Начиная с 1938 года голландская полиция затратила [139] немало усилий, выявляя фамилии и адреса подозрительных лиц, которые по тем или иным соображениям не внушали доверия. В целом по стране взяли на учет примерно 1500 немецких подданных и около 800 голландцев, большей частью членов NSB. 10 мая, в 5 часов утра, на места были разосланы шифрованные телеграммы, разрешающие прокурорам провести аресты всех этих 2300 лиц. Главнокомандующий вооруженными силами Голландии приказал всем остальным немецким подданным или выходцам из Германии не покидать своих жилищ. Под действие приказа подпадало несколько десятков тысяч политических беженцев и евреев, эмигрировавших из Германии. Для проведения арестов организовали специальные группы, полицейские автомобили направились во все концы страны.
Широким кругам населения не было известно, что все лица, учтенные в качестве опасных, оказались вскоре под замком. Да и что в сущности значило “опасный”? Разве каждый из членов NSB не являлся предателем, а каждый немецкий подданный - членом пятой колонны! Всякий считал себя вправе задержать любого подозрительного немца. “Солдаты, сержанты, лейтенанты и бургомистры - все решили, что они тоже могут приступить к арестам”{123}. С арестованными обращались по-разному. Кое-где, особенно в крупных населенных пунктах, многие жители не могли сдержать своих чувств при виде арестованных сторонников Адольфа Гитлера и Антона Муссерта. Особую ненависть у населения вызывали голландские нацисты.

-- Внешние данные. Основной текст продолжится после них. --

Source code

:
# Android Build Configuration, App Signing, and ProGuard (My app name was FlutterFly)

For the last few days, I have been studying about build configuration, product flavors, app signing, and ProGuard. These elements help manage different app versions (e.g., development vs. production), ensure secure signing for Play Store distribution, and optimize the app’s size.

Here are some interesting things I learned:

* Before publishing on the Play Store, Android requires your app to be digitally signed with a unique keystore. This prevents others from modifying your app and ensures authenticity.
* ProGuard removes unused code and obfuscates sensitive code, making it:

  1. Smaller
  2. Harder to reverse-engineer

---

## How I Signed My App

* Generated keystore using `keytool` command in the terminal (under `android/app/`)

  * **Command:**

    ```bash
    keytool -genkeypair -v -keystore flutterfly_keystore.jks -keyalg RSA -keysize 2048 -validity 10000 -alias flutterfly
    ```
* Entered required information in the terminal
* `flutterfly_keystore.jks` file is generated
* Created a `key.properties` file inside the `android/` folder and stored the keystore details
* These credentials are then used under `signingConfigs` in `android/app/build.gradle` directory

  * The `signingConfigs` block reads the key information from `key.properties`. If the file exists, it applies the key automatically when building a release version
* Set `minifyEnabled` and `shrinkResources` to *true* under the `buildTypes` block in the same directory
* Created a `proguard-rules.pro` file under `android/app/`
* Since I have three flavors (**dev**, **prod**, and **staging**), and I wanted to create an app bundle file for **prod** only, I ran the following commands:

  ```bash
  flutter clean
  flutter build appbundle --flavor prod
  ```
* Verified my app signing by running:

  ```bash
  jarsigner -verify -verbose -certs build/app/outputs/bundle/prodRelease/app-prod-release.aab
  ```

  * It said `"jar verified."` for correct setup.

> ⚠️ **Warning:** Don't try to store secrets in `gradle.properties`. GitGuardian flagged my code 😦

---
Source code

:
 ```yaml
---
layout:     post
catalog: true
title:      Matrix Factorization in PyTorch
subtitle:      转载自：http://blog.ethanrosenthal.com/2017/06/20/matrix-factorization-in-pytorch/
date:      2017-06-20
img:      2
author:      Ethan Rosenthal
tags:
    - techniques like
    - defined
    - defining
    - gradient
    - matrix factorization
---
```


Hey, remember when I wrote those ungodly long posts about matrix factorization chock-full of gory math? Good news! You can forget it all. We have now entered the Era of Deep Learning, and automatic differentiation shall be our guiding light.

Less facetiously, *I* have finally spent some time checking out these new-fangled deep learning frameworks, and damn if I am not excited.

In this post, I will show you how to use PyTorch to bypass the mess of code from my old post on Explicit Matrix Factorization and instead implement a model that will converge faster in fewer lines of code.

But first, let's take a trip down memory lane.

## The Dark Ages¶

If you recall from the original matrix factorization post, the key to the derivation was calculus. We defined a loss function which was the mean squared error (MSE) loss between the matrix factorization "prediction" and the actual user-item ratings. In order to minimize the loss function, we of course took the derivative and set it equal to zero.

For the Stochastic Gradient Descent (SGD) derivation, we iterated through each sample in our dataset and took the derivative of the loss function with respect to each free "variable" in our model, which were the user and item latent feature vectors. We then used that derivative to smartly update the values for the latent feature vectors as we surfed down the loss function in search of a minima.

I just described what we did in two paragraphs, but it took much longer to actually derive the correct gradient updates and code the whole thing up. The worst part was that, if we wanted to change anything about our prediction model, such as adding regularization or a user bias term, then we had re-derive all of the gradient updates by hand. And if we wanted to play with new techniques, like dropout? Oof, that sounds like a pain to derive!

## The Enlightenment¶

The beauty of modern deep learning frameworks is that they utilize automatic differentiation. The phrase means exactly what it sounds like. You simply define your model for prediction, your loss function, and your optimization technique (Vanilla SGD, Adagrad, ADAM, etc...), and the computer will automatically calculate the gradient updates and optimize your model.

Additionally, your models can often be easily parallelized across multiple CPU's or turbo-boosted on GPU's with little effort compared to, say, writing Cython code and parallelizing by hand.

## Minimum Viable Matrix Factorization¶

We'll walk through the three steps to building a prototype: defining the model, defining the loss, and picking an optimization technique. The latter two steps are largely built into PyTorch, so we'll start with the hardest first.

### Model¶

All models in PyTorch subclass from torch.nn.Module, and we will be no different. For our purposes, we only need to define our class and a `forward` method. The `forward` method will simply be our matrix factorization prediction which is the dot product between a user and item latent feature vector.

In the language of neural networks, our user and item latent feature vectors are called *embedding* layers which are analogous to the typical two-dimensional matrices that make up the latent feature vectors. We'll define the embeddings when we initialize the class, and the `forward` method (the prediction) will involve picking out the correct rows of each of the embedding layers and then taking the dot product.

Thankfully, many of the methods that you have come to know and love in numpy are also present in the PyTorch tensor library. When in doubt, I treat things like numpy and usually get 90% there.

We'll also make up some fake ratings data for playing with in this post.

То там, то здесь слышались крики “Руки вверх!” Национал-социалистов сгоняли вниз по лестнице вместе с женами и детьми. С поднятыми вверх руками они должны были стоять у подъездов своих домов, пока не заканчивался обыск. Им угрожали револьверами и винтовками с примкнутыми штыками. Каждое движение с их стороны рассматривалось как попытка совершить нападение. То и дело слышалось “Вынь руки из карманов!”, “Заткни глотку, а то получишь пулю!”, “Подлые предатели!”, “Утопить бы вас, чертей!”{124}. [140]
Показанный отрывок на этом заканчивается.